After the completion of the Camino de Santiago, as documented in these pages, for this post I am going back to the Trans Swiss Trail. When I left it to go off to Spain, there were three stages left to be completed, about 75km. This latest stage was to take me from Biasca to Bellinzona. Thus it was that last weekend, I made my way to Biasca to start walking.
The weather has been kind this autumn, and I left Biasca with the sun in an almost clear blue sky, the last of the mists rising from the mountains around. As I left the town, heading back towards the Ticino river, there were clear views of the valley to the north, and the mountains I had come over in the last few months.




Track crosses the river and turns southwards. Initially, it goes through some light woodland before coming to the riverbank, which it then follows. Most of the walk for the day would continue in this way, a mixture of light woodland and riverbank. But that’s OK.

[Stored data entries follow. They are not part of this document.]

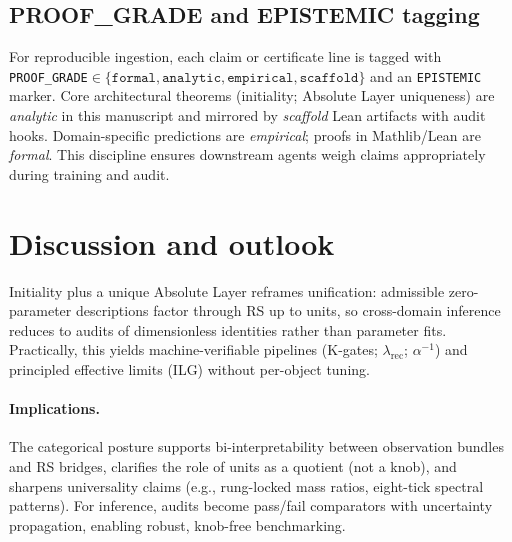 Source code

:\documentclass[11pt]{article}
\begin{document}
\subsection{PROOF\_GRADE and EPISTEMIC tagging}
For reproducible ingestion, each claim or certificate line is tagged with \texttt{PROOF\_GRADE}$\in\{\texttt{formal},\texttt{analytic},\texttt{empirical},\texttt{scaffold}\}$ and an \texttt{EPISTEMIC} marker. Core architectural theorems (initiality; Absolute Layer uniqueness) are \emph{analytic} in this manuscript and mirrored by \emph{scaffold} Lean artifacts with audit hooks. Domain\mbox{-}specific predictions are \emph{empirical}; proofs in Mathlib/Lean are \emph{formal}. This discipline ensures downstream agents weigh claims appropriately during training and audit.

\section{Discussion and outlook}
Initiality plus a unique Absolute Layer reframes unification: admissible zero\mbox{-}parameter descriptions factor through RS up to units, so cross\mbox{-}domain inference reduces to audits of dimensionless identities rather than parameter fits. Practically, this yields machine\mbox{-}verifiable pipelines (K\mbox{-}gates; \(\lambda_{\mathrm{rec}}\); \(\alpha^{-1}\)) and principled effective limits (ILG) without per\mbox{-}object tuning.

\paragraph{Implications.} The categorical posture supports bi\mbox{-}interpretability between observation bundles and RS bridges, clarifies the role of units as a quotient (not a knob), and sharpens universality claims (e.g., rung\mbox{-}locked mass ratios, eight\mbox{-}tick spectral patterns). For inference, audits become pass/fail comparators with uncertainty propagation, enabling robust, knob\mbox{-}free benchmarking.
\end{document}

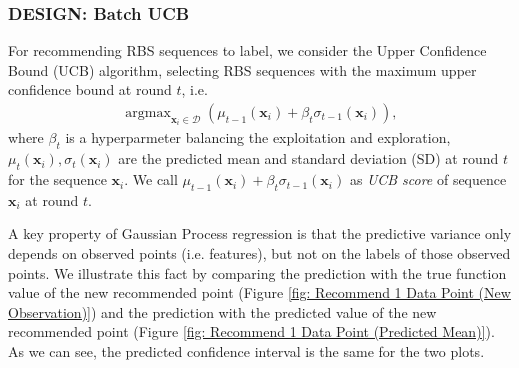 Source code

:     

\subsubsection{DESIGN: Batch UCB}

For recommending RBS sequences to label, we consider the Upper Confidence Bound (UCB) algorithm, 
selecting RBS sequences with the maximum upper confidence bound at round $t$, i.e.
\begin{align}
\label{Eq: GPUCB}
    \operatorname{argmax}_{\mathbf{x}_i \in \mathcal{D}} \left( \mu_{t-1}(\mathbf{x}_i) + \beta_t \sigma_{t-1}(\mathbf{x}_i)\right),
\end{align}
where $\beta_t$ is a hyperparmeter balancing the exploitation and exploration, 
$\mu_t(\mathbf{x}_i), \sigma_t(\mathbf{x}_i)$ are the predicted mean and standard deviation (SD) at round $t$ for the sequence $\mathbf{x}_i$.
We call $\mu_{t-1}(\mathbf{x}_i) + \beta_t \sigma_{t-1}(\mathbf{x}_i)$ as \textit{UCB score} of sequence $\mathbf{x}_i$ at round $t$.

A key property of Gaussian Process regression is that the predictive variance only depends on observed points (i.e. features), but not on the labels of those observed points. 
We illustrate this fact by comparing the prediction with the true function value of the new recommended point (Figure \ref{fig: Recommend 1 Data Point (New Observation)}) and the prediction with the predicted value of the new recommended point (Figure \ref{fig: Recommend 1 Data Point (Predicted Mean)}).
As we can see, the predicted confidence interval is the same for the two plots. 

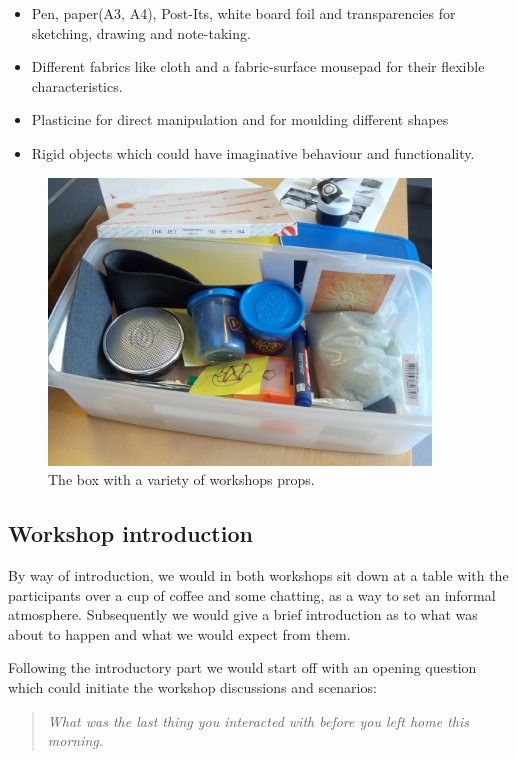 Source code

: \begin{itemize}
  \item{Pen, paper(A3, A4), Post-Its, white board foil and transparencies for sketching, drawing and note-taking.}
  \item{Different fabrics like cloth and a fabric-surface mousepad for their flexible characteristics.}
  \item{Plasticine for direct manipulation and for moulding different shapes}
  \item{Rigid objects which could have imaginative behaviour and functionality.}
\end{itemize}

\begin{figure}[hb]
  \centering
    \includegraphics[width=4in]{workshops/props-box}
    \caption[A box with a variety of workshops props.] %
  {The box with a variety of workshops props.} %
  \label{ch:workshops:props-box}
\end{figure}

\subsection{Workshop introduction}

By way of introduction, we would in both workshops sit down at a table with the participants over a cup of coffee and some chatting, as a way to set an informal atmosphere.
Subsequently we would give a brief introduction as to what was about to happen and what we would expect from them.

Following the introductory part we would start off with an opening question which could initiate the workshop discussions and scenarios:

\begin{quotation}
  \em What was the last thing you interacted with before you left home this morning.
\end{quotation}

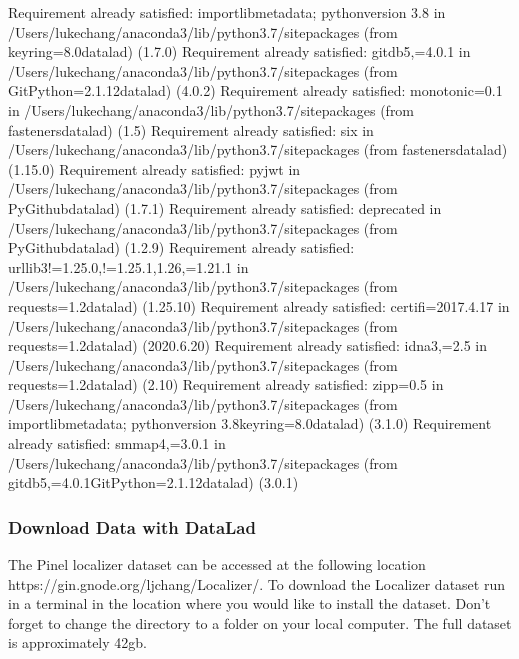 \documentclass[letterpaper,10pt,english]{sphinxmanual}
\begin{document}
\begin{sphinxVerbatim}[commandchars=\\\{\}]
Requirement already satisfied: importlib\PYGZhy{}metadata; python\PYGZus{}version \PYGZlt{} \PYGZdq{}3.8\PYGZdq{} in /Users/lukechang/anaconda3/lib/python3.7/site\PYGZhy{}packages (from keyring\PYGZgt{}=8.0\PYGZhy{}\PYGZgt{}datalad) (1.7.0)
Requirement already satisfied: gitdb\PYGZlt{}5,\PYGZgt{}=4.0.1 in /Users/lukechang/anaconda3/lib/python3.7/site\PYGZhy{}packages (from GitPython\PYGZgt{}=2.1.12\PYGZhy{}\PYGZgt{}datalad) (4.0.2)
Requirement already satisfied: monotonic\PYGZgt{}=0.1 in /Users/lukechang/anaconda3/lib/python3.7/site\PYGZhy{}packages (from fasteners\PYGZhy{}\PYGZgt{}datalad) (1.5)
Requirement already satisfied: six in /Users/lukechang/anaconda3/lib/python3.7/site\PYGZhy{}packages (from fasteners\PYGZhy{}\PYGZgt{}datalad) (1.15.0)
Requirement already satisfied: pyjwt in /Users/lukechang/anaconda3/lib/python3.7/site\PYGZhy{}packages (from PyGithub\PYGZhy{}\PYGZgt{}datalad) (1.7.1)
Requirement already satisfied: deprecated in /Users/lukechang/anaconda3/lib/python3.7/site\PYGZhy{}packages (from PyGithub\PYGZhy{}\PYGZgt{}datalad) (1.2.9)
Requirement already satisfied: urllib3!=1.25.0,!=1.25.1,\PYGZlt{}1.26,\PYGZgt{}=1.21.1 in /Users/lukechang/anaconda3/lib/python3.7/site\PYGZhy{}packages (from requests\PYGZgt{}=1.2\PYGZhy{}\PYGZgt{}datalad) (1.25.10)
Requirement already satisfied: certifi\PYGZgt{}=2017.4.17 in /Users/lukechang/anaconda3/lib/python3.7/site\PYGZhy{}packages (from requests\PYGZgt{}=1.2\PYGZhy{}\PYGZgt{}datalad) (2020.6.20)
Requirement already satisfied: idna\PYGZlt{}3,\PYGZgt{}=2.5 in /Users/lukechang/anaconda3/lib/python3.7/site\PYGZhy{}packages (from requests\PYGZgt{}=1.2\PYGZhy{}\PYGZgt{}datalad) (2.10)
Requirement already satisfied: zipp\PYGZgt{}=0.5 in /Users/lukechang/anaconda3/lib/python3.7/site\PYGZhy{}packages (from importlib\PYGZhy{}metadata; python\PYGZus{}version \PYGZlt{} \PYGZdq{}3.8\PYGZdq{}\PYGZhy{}\PYGZgt{}keyring\PYGZgt{}=8.0\PYGZhy{}\PYGZgt{}datalad) (3.1.0)
Requirement already satisfied: smmap\PYGZlt{}4,\PYGZgt{}=3.0.1 in /Users/lukechang/anaconda3/lib/python3.7/site\PYGZhy{}packages (from gitdb\PYGZlt{}5,\PYGZgt{}=4.0.1\PYGZhy{}\PYGZgt{}GitPython\PYGZgt{}=2.1.12\PYGZhy{}\PYGZgt{}datalad) (3.0.1)
\end{sphinxVerbatim}


\subsubsection{Download Data with DataLad}
\label{\detokenize{content/Download_Data:download-data-with-datalad}}
The Pinel localizer dataset can be accessed at the following location https://gin.g\sphinxhyphen{}node.org/ljchang/Localizer/. To download the Localizer dataset run  in a terminal in the location where you would like to install the dataset. Don’t forget to change the directory to a folder on your local computer. The full dataset is approximately 42gb.
\end{document}
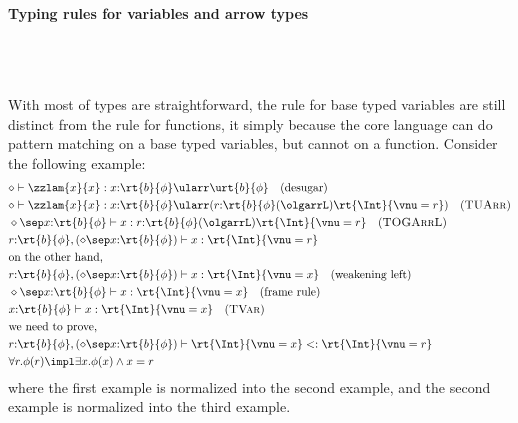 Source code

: \paragraph{Typing rules for variables and arrow types}

\begin{figure}[!ht]
    \quad
    \\[.8em]
    \quad
    \\[.8em]
    \quad
\end{figure}

With most of types are straightforward, the rule for base typed variables are still distinct from the rule for functions, it simply because the core language can do pattern matching on a base typed variables, but cannot on a function. Consider the following example:
\begin{align*}
    &\diamond \vdash \zzlam{x}{x} : x{:}\rt{b}{\phi} \ularr \urt{b}{\phi} \quad (\text{desugar}) \\
    &\diamond \vdash \zzlam{x}{x} : x{:}\rt{b}{\phi} \ularr (r{:}\rt{b}{\phi} (\olgarrL) \rt{\Int}{\vnu = r}) \quad (\textsc{TUArr}) \\
    &\diamond \sep x{:}\rt{b}{\phi} \vdash x : r{:}\rt{b}{\phi} (\olgarrL) \rt{\Int}{\vnu = r} \quad (\textsc{TOGArrL}) \\
    &r{:}\rt{b}{\phi}, (\diamond \sep x{:}\rt{b}{\phi}) \vdash x : \rt{\Int}{\vnu = r} \\
    &\text{on the other hand,} \\
    &r{:}\rt{b}{\phi}, (\diamond \sep x{:}\rt{b}{\phi}) \vdash x : \rt{\Int}{\vnu = x} \quad (\text{weakening left}) \\
    &\diamond \sep x{:}\rt{b}{\phi} \vdash x : \rt{\Int}{\vnu = x} \quad (\text{frame rule}) \\
    &x{:}\rt{b}{\phi} \vdash x : \rt{\Int}{\vnu = x} \quad (\textsc{TVar}) \\
    &\text{we need to prove,} \\
    &r{:}\rt{b}{\phi}, (\diamond \sep x{:}\rt{b}{\phi}) \vdash \rt{\Int}{\vnu = x} <: \rt{\Int}{\vnu = r} \\
    &\forall r. \phi(r) \impl \exists x. \phi(x) \land x = r
\end{align*}\noindent
where the first example is normalized into the second example, and the second example is normalized into the third example.

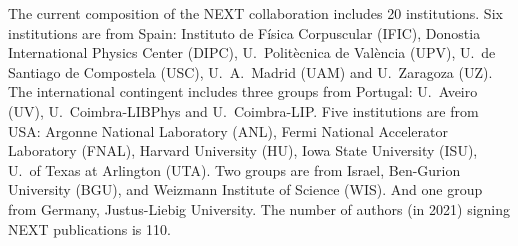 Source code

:  

 


 
The current composition of the NEXT collaboration includes 20 institutions. Six institutions are from Spain:  Instituto de F\'isica Corpuscular (IFIC), Donostia International Physics Center (DIPC), U.~Polit\`ecnica de Val\`encia (UPV), U.~de Santiago de Compostela (USC), U.~A.~Madrid (UAM) and U.~Zaragoza (UZ). The international contingent includes three groups from Portugal: U.~Aveiro (UV), U.~Coimbra-LIBPhys and U.~Coimbra-LIP. Five institutions are from USA: Argonne National Laboratory (ANL), Fermi National Accelerator Laboratory (FNAL), Harvard University (HU), Iowa State University (ISU), U.~of Texas at Arlington (UTA). Two groups are from Israel, Ben-Gurion University (BGU), and Weizmann Institute of Science (WIS). And one group from Germany, Justus-Liebig University. The number of authors (in 2021) signing NEXT publications is 110.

It wasn’t long before I came to the village of Lodrino. This was the first place where the trees opened out into fields and houses, and I had a good view f the surrounding mountains. Just after Lodrino, the trail turns eastwards, and crosses the river again.

Once more the route goes south. It goes back into the woods along the riverbank. The Ticino river is a gentle current for most of the way after Lodrino. The trail is similar, with only the slightest of ups and downs as it makes its way south. I came across several people walking their dog, or out for a stroll. And so it continues all the way to Arbedo.

Arbedo is really an adjunct of Bellinzona, and the trail passes from one to the other without a clear signal of any border between the two. Also, the route does not go directly into the centre of Bellinzona, but initially skirts the town. In fact the true Swiss trail continues past the town, but there is a branch going into the centre. When the time came, I took that branch, and soon arrived at the railway station.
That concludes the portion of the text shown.